* **TASK GOAL**:
Emit only the lines from the line containing "The report is" through the last line of the entries, unchanged.

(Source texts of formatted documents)
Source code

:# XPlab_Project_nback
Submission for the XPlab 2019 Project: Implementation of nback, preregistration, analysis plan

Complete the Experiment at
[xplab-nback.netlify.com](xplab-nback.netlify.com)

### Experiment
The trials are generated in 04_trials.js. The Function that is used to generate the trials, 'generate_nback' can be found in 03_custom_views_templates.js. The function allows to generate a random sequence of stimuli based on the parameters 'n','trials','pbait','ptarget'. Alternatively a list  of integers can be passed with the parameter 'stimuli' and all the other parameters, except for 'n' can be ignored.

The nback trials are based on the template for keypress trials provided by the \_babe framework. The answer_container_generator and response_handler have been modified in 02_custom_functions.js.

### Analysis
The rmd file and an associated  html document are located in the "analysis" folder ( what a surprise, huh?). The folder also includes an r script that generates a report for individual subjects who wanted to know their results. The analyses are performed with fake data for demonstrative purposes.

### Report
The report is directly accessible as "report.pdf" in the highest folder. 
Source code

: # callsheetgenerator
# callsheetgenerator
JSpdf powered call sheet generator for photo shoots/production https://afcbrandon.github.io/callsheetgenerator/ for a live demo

* **YOUR RESPONSE**:
The report is directly accessible as "report.pdf" in the highest folder. 
Source code

: # callsheetgenerator
# callsheetgenerator
JSpdf powered call sheet generator for photo shoots/production https://afcbrandon.github.io/callsheetgenerator/ for a live demo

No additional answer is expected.